Frisilia rostrata

Scientific classification
- Kingdom: Animalia
- Phylum: Arthropoda
- Class: Insecta
- Order: Lepidoptera
- Family: Lecithoceridae
- Genus: Frisilia
- Species: F. rostrata
- Binomial name: Frisilia rostrata (Meyrick, 1906)
- Synonyms: Macrernis rostrata Meyrick, 1906;

= Frisilia rostrata =

- Genus: Frisilia
- Species: rostrata
- Authority: (Meyrick, 1906)
- Synonyms: Macrernis rostrata Meyrick, 1906

Species of moth

Frisilia rostrata is a moth in the family Lecithoceridae. It was described by Edward Meyrick in 1906. It is found in Sri Lanka.

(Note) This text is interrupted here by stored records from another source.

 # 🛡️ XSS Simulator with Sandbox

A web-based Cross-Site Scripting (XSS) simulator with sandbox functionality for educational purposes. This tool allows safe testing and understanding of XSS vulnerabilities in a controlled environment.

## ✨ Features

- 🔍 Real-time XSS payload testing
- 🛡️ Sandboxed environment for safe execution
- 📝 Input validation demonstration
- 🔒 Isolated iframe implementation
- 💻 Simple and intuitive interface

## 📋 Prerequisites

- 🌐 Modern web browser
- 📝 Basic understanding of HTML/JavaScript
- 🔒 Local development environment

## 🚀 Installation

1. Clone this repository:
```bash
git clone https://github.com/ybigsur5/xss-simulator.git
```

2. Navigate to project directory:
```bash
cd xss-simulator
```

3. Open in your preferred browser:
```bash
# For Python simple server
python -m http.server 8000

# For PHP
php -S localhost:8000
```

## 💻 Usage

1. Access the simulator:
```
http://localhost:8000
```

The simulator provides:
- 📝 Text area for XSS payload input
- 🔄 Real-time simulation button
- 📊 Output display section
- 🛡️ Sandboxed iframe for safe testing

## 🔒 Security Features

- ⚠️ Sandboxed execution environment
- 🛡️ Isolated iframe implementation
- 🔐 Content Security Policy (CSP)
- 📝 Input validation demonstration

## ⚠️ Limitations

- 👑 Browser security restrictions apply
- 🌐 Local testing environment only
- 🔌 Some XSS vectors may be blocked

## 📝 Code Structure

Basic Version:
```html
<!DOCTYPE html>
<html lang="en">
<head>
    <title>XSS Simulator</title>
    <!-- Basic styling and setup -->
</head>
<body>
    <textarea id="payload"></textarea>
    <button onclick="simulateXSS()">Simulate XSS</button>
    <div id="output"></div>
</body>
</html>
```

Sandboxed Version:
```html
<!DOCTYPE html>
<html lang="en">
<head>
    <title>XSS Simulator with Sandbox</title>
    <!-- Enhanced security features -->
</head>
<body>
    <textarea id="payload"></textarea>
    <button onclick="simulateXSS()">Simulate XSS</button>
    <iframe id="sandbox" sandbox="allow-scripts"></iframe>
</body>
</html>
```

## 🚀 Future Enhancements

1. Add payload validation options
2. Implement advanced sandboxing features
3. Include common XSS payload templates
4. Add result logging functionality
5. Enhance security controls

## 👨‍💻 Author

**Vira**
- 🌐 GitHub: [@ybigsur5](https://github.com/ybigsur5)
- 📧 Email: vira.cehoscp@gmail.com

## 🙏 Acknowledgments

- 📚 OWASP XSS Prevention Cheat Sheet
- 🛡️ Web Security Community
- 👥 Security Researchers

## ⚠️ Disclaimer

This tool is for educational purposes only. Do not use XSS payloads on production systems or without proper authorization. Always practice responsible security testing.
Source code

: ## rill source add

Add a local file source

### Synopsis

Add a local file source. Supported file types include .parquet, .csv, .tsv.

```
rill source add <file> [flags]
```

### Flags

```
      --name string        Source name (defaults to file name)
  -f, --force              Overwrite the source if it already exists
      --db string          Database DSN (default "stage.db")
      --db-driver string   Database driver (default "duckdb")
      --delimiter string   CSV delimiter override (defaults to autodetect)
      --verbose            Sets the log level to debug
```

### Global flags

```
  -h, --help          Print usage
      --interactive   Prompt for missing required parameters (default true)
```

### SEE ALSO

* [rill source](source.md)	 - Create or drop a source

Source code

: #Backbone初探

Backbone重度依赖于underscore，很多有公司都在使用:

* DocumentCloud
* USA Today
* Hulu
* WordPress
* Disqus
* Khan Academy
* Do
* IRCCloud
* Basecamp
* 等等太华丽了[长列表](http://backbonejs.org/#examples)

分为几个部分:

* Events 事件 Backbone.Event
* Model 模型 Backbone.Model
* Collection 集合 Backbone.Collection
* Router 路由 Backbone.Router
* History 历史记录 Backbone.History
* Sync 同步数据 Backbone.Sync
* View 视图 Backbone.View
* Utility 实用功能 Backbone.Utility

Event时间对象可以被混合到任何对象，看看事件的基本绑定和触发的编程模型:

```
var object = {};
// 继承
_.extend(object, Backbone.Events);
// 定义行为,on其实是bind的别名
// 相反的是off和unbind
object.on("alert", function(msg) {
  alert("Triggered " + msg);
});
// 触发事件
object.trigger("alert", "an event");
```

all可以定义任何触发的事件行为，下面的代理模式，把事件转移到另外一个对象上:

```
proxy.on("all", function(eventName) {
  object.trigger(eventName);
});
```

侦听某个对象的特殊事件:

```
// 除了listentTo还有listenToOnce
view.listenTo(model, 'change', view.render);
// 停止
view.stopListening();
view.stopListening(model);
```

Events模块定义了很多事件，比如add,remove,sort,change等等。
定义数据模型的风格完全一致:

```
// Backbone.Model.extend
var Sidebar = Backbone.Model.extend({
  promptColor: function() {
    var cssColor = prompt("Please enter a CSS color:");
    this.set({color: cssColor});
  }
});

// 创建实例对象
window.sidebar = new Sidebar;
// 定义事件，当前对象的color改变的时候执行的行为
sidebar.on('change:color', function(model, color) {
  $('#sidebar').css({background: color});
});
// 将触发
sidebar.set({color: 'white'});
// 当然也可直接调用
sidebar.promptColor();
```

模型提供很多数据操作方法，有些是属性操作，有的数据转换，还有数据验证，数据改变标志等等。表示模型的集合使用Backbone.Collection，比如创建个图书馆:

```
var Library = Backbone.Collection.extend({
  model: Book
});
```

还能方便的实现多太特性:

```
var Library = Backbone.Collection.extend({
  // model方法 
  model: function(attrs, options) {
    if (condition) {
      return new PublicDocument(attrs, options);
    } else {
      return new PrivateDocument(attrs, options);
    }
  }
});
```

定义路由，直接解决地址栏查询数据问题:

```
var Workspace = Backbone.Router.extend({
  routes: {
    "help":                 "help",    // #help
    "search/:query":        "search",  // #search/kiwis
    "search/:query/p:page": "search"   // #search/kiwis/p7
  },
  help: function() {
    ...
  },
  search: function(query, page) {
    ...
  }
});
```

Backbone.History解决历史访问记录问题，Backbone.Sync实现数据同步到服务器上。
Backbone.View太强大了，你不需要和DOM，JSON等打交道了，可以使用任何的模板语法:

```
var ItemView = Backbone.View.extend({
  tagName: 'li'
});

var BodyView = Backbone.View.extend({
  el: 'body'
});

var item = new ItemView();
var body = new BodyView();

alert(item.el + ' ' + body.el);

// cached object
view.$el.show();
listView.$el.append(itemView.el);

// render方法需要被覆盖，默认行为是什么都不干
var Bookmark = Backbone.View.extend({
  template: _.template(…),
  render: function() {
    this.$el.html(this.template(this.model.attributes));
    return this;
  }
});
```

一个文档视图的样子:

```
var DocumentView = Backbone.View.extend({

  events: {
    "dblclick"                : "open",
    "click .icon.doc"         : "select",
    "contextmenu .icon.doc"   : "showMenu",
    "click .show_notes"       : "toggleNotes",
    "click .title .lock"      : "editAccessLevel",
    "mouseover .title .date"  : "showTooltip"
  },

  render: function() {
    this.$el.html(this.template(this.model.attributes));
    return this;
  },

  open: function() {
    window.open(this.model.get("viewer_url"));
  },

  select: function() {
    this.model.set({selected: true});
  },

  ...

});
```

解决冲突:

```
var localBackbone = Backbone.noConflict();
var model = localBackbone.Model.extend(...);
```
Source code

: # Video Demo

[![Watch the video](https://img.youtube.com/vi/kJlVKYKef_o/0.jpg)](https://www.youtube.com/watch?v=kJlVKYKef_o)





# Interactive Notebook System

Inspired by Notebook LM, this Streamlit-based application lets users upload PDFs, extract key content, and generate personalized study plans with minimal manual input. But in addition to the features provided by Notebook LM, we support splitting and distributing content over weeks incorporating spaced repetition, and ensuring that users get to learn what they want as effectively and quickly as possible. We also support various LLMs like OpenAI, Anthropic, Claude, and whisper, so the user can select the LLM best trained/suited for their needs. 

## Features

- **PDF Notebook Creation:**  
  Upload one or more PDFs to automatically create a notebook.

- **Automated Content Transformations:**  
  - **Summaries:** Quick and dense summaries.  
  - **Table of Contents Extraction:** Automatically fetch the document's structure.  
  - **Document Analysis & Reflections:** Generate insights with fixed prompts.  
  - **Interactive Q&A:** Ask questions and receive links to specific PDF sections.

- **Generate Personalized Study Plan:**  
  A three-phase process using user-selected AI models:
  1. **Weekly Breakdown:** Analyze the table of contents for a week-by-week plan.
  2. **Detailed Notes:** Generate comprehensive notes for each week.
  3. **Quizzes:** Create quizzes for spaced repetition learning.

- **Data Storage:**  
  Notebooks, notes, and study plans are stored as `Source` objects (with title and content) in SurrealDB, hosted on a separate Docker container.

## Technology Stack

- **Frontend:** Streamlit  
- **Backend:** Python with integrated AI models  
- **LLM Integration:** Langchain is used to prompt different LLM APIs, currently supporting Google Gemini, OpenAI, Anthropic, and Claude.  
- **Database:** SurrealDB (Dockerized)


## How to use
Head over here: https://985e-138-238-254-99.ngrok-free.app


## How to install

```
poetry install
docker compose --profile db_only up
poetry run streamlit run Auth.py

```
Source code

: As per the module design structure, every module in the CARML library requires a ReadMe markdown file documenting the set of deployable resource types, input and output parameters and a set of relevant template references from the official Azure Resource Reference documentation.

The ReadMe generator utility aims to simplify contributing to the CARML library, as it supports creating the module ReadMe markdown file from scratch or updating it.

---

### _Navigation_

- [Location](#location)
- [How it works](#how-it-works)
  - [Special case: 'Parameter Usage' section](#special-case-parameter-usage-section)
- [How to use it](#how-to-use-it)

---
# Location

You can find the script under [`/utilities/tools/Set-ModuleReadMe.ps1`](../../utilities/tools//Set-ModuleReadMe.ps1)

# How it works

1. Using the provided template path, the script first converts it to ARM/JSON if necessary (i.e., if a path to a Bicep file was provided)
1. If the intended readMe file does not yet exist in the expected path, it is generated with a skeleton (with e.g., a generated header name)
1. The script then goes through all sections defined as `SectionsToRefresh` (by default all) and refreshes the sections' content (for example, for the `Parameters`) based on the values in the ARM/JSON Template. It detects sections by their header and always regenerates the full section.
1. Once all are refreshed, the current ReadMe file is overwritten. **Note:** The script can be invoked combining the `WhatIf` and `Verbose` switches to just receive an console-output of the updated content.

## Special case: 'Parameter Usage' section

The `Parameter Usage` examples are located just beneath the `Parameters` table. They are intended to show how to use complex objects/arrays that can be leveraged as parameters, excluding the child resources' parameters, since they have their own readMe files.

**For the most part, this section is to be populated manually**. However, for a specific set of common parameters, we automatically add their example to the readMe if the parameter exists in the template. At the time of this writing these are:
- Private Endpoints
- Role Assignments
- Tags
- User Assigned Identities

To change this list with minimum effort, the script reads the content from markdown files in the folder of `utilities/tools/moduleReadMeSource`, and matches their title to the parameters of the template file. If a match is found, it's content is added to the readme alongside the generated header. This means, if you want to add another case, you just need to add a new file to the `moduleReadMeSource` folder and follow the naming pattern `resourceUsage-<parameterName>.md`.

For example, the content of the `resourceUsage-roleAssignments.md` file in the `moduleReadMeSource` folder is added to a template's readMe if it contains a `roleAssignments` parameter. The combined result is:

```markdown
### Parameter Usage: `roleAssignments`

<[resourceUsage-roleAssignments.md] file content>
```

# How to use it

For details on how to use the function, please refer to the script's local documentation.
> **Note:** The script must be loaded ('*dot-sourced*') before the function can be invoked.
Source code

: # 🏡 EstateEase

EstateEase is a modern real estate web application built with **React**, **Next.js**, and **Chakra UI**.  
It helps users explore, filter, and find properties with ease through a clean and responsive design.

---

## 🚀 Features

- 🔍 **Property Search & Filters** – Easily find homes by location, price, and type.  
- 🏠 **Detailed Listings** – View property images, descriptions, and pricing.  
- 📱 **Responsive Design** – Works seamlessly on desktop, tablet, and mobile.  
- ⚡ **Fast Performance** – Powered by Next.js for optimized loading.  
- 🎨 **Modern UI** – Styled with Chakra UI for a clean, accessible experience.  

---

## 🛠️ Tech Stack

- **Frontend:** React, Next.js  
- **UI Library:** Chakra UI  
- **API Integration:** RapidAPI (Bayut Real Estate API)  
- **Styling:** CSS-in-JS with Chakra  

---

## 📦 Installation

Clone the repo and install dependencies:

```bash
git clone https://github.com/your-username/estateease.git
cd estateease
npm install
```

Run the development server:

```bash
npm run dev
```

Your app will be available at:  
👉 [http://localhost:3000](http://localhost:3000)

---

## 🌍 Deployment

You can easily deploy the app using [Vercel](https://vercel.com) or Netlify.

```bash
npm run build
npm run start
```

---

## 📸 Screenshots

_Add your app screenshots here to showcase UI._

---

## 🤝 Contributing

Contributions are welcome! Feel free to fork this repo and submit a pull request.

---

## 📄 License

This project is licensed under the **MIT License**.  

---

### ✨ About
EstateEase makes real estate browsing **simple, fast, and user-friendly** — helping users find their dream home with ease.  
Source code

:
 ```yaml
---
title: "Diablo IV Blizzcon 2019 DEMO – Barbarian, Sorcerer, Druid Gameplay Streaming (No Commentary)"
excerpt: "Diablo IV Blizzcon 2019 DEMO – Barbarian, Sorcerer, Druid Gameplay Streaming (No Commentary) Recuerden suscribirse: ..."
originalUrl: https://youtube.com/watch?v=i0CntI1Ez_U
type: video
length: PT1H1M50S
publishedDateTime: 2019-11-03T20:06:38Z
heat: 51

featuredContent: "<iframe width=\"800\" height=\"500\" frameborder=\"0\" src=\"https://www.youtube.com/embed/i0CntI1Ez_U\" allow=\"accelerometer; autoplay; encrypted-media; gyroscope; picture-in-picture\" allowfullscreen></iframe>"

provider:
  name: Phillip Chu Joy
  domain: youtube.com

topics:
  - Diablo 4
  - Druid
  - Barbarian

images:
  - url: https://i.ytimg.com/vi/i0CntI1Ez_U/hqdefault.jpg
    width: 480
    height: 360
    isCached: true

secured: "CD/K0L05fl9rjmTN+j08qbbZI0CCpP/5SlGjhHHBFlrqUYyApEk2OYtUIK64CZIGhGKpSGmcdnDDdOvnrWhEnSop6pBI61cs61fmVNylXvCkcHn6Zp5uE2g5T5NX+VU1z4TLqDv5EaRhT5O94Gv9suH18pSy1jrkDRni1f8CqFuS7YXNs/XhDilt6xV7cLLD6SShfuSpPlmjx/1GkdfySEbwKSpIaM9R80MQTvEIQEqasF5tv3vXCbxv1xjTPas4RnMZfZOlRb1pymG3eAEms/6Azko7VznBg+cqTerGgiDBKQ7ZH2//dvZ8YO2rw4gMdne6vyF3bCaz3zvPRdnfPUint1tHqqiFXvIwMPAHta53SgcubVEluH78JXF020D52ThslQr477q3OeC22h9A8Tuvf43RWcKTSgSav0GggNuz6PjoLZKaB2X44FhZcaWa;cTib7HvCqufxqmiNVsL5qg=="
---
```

The wingspan is 18–21 mm. The forewings are brownish ochreous, with a few scattered dark fuscous scales and a dark fuscous mark along the base of the costa. There is a dark fuscous streak of somewhat raised scales along the dorsum from the base to the tornus, enclosing a groove along vein 1b, with a flap of hairscales curved over it from above towards the base, the upper edge of the streak with two strong projections at one-third and three-fifths, the first triangular, reaching halfway across the wing, the second fascia like, parallel to the termen, reaching above the middle of the wing. There is also a suffused dark fuscous streak along the termen. The hindwings are whitish ochreous grey.